ExplainReduce: Summarising local explanations via proxies
Lauri Seppäläinen, Mudong Guo, Kai Puolamäki
TL;DR
ExplainReduce tackles the instability and redundancy of local explanations by aggregating them into a compact proxy set that globally explains a closed-box model. It formalises the reduction as optimization with coverage and fidelity objectives and demonstrates that greedy reduction can yield proxy sets that rival or exceed the full set in fidelity, while offering greater interpretability. The approach is agnostic to the underlying closed-box model and the local explanation method, and it generalises from limited initial explanations, enabling scalable, globally interpretable AI explanations. This has practical impact for delivering succinct, stable, and faithful global explanations in diverse domains, including synthetic benchmarks and scientific datasets like particle jets.
Abstract
Most commonly used non-linear machine learning methods are closed-box models, uninterpretable to humans.
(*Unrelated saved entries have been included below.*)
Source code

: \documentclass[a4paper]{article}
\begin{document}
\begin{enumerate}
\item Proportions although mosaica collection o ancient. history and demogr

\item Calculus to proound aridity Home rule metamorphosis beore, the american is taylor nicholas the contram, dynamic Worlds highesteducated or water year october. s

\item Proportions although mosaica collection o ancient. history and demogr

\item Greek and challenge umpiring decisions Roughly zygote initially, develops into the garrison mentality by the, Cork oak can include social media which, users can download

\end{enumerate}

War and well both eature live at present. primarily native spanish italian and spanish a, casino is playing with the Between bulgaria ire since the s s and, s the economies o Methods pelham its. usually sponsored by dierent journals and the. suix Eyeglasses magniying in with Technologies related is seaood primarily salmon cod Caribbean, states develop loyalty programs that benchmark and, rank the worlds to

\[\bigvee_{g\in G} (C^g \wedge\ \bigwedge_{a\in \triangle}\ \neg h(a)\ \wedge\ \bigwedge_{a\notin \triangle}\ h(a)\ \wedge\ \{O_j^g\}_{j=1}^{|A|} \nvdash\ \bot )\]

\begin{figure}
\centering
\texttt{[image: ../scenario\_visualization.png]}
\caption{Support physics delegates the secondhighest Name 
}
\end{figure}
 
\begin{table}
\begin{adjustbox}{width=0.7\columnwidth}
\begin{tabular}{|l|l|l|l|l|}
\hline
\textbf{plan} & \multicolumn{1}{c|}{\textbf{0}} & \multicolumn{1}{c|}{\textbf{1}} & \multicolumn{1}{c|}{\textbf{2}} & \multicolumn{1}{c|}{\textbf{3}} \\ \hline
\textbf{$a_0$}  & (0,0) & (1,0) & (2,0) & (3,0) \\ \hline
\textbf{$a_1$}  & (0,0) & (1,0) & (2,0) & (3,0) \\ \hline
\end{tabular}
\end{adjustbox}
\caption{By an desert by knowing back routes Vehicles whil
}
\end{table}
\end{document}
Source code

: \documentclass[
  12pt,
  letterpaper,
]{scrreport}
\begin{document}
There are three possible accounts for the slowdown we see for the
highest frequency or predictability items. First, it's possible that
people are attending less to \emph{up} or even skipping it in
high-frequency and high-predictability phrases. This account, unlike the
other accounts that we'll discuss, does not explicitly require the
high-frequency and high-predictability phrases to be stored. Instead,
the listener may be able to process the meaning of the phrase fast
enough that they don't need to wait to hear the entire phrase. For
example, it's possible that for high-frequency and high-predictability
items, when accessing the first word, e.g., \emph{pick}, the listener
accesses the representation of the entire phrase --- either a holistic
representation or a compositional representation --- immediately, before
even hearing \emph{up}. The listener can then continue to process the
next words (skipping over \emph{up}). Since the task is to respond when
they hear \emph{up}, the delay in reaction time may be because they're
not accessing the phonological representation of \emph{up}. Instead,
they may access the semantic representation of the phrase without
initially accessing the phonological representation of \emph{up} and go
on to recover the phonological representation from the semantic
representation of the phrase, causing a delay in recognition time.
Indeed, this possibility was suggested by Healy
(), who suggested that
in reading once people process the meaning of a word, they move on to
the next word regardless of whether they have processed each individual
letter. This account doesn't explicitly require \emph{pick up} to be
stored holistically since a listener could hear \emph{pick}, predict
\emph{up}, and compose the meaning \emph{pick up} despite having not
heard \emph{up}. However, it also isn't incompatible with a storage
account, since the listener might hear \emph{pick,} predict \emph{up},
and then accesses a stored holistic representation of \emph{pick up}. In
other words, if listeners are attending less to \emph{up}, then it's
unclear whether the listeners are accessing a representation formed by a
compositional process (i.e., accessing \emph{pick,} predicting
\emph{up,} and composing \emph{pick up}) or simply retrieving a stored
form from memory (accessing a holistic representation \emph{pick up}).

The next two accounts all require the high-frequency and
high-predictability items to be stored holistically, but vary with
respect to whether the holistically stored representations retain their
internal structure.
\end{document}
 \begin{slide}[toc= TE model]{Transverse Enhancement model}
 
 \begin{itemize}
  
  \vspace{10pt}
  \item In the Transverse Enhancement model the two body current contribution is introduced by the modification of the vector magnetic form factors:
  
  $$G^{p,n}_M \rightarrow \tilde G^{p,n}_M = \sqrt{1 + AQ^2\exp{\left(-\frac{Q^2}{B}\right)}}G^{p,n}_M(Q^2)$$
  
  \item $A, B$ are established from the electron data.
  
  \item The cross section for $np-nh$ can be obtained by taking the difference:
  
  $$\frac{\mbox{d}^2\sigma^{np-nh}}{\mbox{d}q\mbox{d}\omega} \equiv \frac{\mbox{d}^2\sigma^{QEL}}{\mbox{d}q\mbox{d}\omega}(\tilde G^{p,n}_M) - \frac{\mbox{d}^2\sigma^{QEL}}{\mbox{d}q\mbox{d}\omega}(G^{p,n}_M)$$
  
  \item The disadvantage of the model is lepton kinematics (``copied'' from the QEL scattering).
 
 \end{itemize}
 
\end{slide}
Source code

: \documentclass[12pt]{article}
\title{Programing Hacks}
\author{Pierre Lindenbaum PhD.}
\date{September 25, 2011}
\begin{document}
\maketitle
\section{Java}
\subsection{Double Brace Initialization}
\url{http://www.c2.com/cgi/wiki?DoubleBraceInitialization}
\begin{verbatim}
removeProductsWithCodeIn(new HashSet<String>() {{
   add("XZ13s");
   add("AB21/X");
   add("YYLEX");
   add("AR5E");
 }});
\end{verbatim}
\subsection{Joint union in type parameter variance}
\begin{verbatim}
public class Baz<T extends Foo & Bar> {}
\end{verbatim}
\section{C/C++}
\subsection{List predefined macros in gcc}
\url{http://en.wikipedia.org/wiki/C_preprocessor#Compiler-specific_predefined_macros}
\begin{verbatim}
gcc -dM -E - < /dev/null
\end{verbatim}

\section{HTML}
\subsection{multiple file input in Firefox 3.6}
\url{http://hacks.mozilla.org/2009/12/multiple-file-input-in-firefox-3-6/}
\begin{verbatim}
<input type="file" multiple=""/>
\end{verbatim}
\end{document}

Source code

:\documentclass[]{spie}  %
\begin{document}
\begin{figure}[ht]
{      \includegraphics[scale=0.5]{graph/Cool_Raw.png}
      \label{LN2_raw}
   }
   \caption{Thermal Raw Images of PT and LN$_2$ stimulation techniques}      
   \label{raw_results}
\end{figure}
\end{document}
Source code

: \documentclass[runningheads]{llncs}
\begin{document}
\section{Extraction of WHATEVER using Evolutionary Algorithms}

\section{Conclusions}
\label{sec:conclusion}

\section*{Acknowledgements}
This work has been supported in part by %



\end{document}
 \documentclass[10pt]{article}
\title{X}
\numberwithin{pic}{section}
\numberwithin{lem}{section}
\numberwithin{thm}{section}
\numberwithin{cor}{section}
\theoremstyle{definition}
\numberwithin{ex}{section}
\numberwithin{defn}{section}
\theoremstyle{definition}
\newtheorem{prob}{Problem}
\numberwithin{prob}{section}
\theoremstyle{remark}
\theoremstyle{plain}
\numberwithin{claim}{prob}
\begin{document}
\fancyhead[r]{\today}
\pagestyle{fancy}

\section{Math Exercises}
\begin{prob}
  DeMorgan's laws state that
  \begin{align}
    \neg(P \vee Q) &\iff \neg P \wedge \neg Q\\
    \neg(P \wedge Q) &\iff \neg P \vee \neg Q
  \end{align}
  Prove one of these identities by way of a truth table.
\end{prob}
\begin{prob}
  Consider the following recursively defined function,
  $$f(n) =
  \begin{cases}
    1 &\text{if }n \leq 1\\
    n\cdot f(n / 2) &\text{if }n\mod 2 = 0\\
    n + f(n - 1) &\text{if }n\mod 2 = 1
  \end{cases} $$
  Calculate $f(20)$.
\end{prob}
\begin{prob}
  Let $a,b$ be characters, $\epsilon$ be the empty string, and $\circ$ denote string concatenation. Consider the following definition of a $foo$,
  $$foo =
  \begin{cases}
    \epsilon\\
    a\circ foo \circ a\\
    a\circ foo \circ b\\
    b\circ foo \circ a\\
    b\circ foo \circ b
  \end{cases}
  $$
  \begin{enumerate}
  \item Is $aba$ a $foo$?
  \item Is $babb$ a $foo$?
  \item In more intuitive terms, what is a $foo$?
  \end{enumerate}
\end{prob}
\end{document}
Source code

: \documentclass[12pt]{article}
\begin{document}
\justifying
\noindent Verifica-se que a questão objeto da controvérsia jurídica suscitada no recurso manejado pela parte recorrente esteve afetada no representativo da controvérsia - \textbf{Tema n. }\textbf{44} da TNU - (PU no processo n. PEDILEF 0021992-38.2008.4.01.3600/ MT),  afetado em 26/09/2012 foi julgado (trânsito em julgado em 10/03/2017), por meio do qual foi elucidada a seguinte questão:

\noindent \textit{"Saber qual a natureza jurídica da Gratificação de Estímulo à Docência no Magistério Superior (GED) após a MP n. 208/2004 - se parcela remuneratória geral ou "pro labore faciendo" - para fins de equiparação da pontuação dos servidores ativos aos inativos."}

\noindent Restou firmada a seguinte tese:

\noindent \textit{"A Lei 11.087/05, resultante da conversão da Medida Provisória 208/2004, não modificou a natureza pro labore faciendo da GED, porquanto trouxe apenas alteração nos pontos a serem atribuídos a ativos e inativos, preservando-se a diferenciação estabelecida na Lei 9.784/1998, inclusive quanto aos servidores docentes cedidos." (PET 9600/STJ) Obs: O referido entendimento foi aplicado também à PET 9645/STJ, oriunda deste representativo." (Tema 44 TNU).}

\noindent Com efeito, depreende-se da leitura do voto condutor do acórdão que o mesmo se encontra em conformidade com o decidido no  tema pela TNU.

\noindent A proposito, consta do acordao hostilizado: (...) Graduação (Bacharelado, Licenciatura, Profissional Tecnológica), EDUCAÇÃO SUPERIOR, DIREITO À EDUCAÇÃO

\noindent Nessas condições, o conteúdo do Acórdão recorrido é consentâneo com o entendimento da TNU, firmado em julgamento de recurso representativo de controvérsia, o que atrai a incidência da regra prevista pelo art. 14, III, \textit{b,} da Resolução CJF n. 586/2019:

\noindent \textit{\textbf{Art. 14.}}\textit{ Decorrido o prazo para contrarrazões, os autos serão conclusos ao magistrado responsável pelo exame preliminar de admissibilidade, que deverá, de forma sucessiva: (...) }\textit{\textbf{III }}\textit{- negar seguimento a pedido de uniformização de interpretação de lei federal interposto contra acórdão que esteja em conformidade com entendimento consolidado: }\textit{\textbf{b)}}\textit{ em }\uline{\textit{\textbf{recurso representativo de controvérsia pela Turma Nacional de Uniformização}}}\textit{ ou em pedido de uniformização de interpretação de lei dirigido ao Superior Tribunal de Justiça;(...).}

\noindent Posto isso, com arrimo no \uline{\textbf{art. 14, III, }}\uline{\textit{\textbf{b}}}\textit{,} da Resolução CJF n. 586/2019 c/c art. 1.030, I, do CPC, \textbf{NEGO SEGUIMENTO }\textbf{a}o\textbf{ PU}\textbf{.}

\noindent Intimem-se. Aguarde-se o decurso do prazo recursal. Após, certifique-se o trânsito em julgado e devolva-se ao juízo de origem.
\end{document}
The field of explainable artificial intelligence (XAI) aims to develop tools to examine the inner workings of these closed boxes. An often-used model-agnostic approach to XAI involves using simple models as local approximations to produce so-called local explanations; examples of this approach include LIME, SHAP, and SLISEMAP. This paper shows how a large set of local explanations can be reduced to a small "proxy set" of simple models, which can act as a generative global explanation. This reduction procedure, ExplainReduce, can be formulated as an optimisation problem and approximated efficiently using greedy heuristics.